Prep 0 mins
Cook 5 mins
Recipe was from Vegetarian times in 1998. Note Leftover Amaranth does not keep.
- 1⁄4 cup amaranth
- 2 tablespoons water or 2 tablespoons broth or 2 tablespoons vegetable oil
- 3 -4 cups shredded white cabbage
- 2 small leeks, white part, thinly sliced
- 1 medium yellow bell pepper, seeded and shredded
- 1 tablespoon fresh lemon juice
- 2 tablespoons Braggs liquid aminos or 2 tablespoons soy sauce
- To pop amaranth: Place heavy small skillet over high heat until very hot.
- Add 1 tablespoon of amaranth and cook, stirring constantly with a wooden spoon, for 10 to 15 seconds or until most of the seeds have popped and turned white. Remove and set aside. Do the next tablespoon. Do this one tbsp at a time.

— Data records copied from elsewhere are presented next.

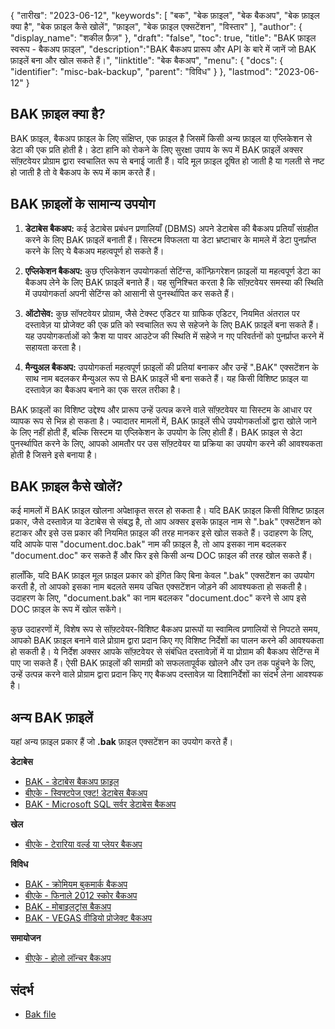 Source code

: {
"तारीख": "2023-06-12",
  "keywords": [
"बक",
"बेक फ़ाइल",
"बेक बैकअप",
"बेक फ़ाइल क्या है",
"बेक फ़ाइल कैसे खोलें",
"फ़ाइल",
"बेक फ़ाइल एक्सटेंशन",
"विस्तार"
],
  "author": {
"display_name": "शकील फ़ैज़"
},
"draft": "false",
"toc": true,
"title": "BAK फ़ाइल स्वरूप - बैकअप फ़ाइल",
  "description":"BAK बैकअप प्रारूप और API के बारे में जानें जो BAK फ़ाइलें बना और खोल सकते हैं।",
"linktitle": "बेक बैकअप",
  "menu": {
    "docs": {
      "identifier": "misc-bak-backup",
"parent": "विविध"
}
},
"lastmod": "2023-06-12"
}

## BAK फ़ाइल क्या है?

BAK फ़ाइल, बैकअप फ़ाइल के लिए संक्षिप्त, एक फ़ाइल है जिसमें किसी अन्य फ़ाइल या एप्लिकेशन से डेटा की एक प्रति होती है। डेटा हानि को रोकने के लिए सुरक्षा उपाय के रूप में BAK फ़ाइलें अक्सर सॉफ़्टवेयर प्रोग्राम द्वारा स्वचालित रूप से बनाई जाती हैं। यदि मूल फ़ाइल दूषित हो जाती है या गलती से नष्ट हो जाती है तो वे बैकअप के रूप में काम करते हैं।

## BAK फ़ाइलों के सामान्य उपयोग

1. **डेटाबेस बैकअप:** कई डेटाबेस प्रबंधन प्रणालियाँ (DBMS) अपने डेटाबेस की बैकअप प्रतियाँ संग्रहीत करने के लिए BAK फ़ाइलें बनाती हैं। सिस्टम विफलता या डेटा भ्रष्टाचार के मामले में डेटा पुनर्प्राप्त करने के लिए ये बैकअप महत्वपूर्ण हो सकते हैं।

2. **एप्लिकेशन बैकअप:** कुछ एप्लिकेशन उपयोगकर्ता सेटिंग्स, कॉन्फ़िगरेशन फ़ाइलों या महत्वपूर्ण डेटा का बैकअप लेने के लिए BAK फ़ाइलें बनाते हैं। यह सुनिश्चित करता है कि सॉफ़्टवेयर समस्या की स्थिति में उपयोगकर्ता अपनी सेटिंग्स को आसानी से पुनर्स्थापित कर सकते हैं।

3. **ऑटोसेव:** कुछ सॉफ्टवेयर प्रोग्राम, जैसे टेक्स्ट एडिटर या ग्राफिक एडिटर, नियमित अंतराल पर दस्तावेज़ या प्रोजेक्ट की एक प्रति को स्वचालित रूप से सहेजने के लिए BAK फ़ाइलें बना सकते हैं। यह उपयोगकर्ताओं को क्रैश या पावर आउटेज की स्थिति में सहेजे न गए परिवर्तनों को पुनर्प्राप्त करने में सहायता करता है।

4. **मैन्युअल बैकअप:** उपयोगकर्ता महत्वपूर्ण फ़ाइलों की प्रतियां बनाकर और उन्हें ".BAK" एक्सटेंशन के साथ नाम बदलकर मैन्युअल रूप से BAK फ़ाइलें भी बना सकते हैं। यह किसी विशिष्ट फ़ाइल या दस्तावेज़ का बैकअप बनाने का एक सरल तरीका है।

BAK फ़ाइलों का विशिष्ट उद्देश्य और प्रारूप उन्हें उत्पन्न करने वाले सॉफ़्टवेयर या सिस्टम के आधार पर व्यापक रूप से भिन्न हो सकता है। ज्यादातर मामलों में, BAK फ़ाइलें सीधे उपयोगकर्ताओं द्वारा खोले जाने के लिए नहीं होती हैं, बल्कि सिस्टम या एप्लिकेशन के उपयोग के लिए होती हैं। BAK फ़ाइल से डेटा पुनर्स्थापित करने के लिए, आपको आमतौर पर उस सॉफ़्टवेयर या प्रक्रिया का उपयोग करने की आवश्यकता होती है जिसने इसे बनाया है।

## BAK फ़ाइल कैसे खोलें?

कई मामलों में BAK फ़ाइल खोलना अपेक्षाकृत सरल हो सकता है। यदि BAK फ़ाइल किसी विशिष्ट फ़ाइल प्रकार, जैसे दस्तावेज़ या डेटाबेस से संबद्ध है, तो आप अक्सर इसके फ़ाइल नाम से ".bak" एक्सटेंशन को हटाकर और इसे उस प्रकार की नियमित फ़ाइल की तरह मानकर इसे खोल सकते हैं। उदाहरण के लिए, यदि आपके पास "document.doc.bak" नाम की फ़ाइल है, तो आप इसका नाम बदलकर "document.doc" कर सकते हैं और फिर इसे किसी अन्य DOC फ़ाइल की तरह खोल सकते हैं।

हालाँकि, यदि BAK फ़ाइल मूल फ़ाइल प्रकार को इंगित किए बिना केवल ".bak" एक्सटेंशन का उपयोग करती है, तो आपको इसका नाम बदलते समय उचित एक्सटेंशन जोड़ने की आवश्यकता हो सकती है। उदाहरण के लिए, "document.bak" का नाम बदलकर "document.doc" करने से आप इसे DOC फ़ाइल के रूप में खोल सकेंगे।

कुछ उदाहरणों में, विशेष रूप से सॉफ़्टवेयर-विशिष्ट बैकअप प्रारूपों या स्वामित्व प्रणालियों से निपटते समय, आपको BAK फ़ाइल बनाने वाले प्रोग्राम द्वारा प्रदान किए गए विशिष्ट निर्देशों का पालन करने की आवश्यकता हो सकती है। ये निर्देश अक्सर आपके सॉफ़्टवेयर से संबंधित दस्तावेज़ों में या प्रोग्राम की बैकअप सेटिंग्स में पाए जा सकते हैं। ऐसी BAK फ़ाइलों की सामग्री को सफलतापूर्वक खोलने और उन तक पहुंचने के लिए, उन्हें उत्पन्न करने वाले प्रोग्राम द्वारा प्रदान किए गए बैकअप दस्तावेज़ या दिशानिर्देशों का संदर्भ लेना आवश्यक है।

## अन्य BAK फ़ाइलें

यहां अन्य फ़ाइल प्रकार हैं जो **.bak** फ़ाइल एक्सटेंशन का उपयोग करते हैं।

**डेटाबेस**
- [BAK - डेटाबेस बैकअप फ़ाइल](/hi/डेटाबेस/bak/)
- [बीएके - स्विफ्टपेज एक्ट! डेटाबेस बैकअप](/hi/डेटाबेस/bak-act/)
- [BAK - Microsoft SQL सर्वर डेटाबेस बैकअप](/hi/डेटाबेस/bak-sqlserver/)

**खेल**
- [बीएके - टेरारिया वर्ल्ड या प्लेयर बैकअप](/hi/गेम/बक-टेरारिया/)

**विविध**
- [BAK - क्रोमियम बुकमार्क बैकअप](/hi/misc/bak-chromium/)
- [बीएके - फिनाले 2012 स्कोर बैकअप](/hi/misc/bak-finale/)
- [BAK - मोबाइलट्रांस बैकअप](/hi/misc/bak-mobiletrans/)
- [BAK - VEGAS वीडियो प्रोजेक्ट बैकअप](/hi/misc/bak-vegas/)

**समायोजन**
- [बीएके - होलो लॉन्चर बैकअप](/hi/सेटिंग्स/बक-होलो/)

## संदर्भ
* [Bak file](https://en.wikipedia.org/wiki/Bak_file)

- Heat a wok over med high heat. Use water, broth or oil.
- Add cabbage, leeks and bell pepper and cook, stirring constantly, just until wilted, about 3 minutes.
- Remove from heat, stir in the Braggs and sprinkle with lemon juice. Transfer to warm serving dish and sprinkle with popped amaranth. Serve right away.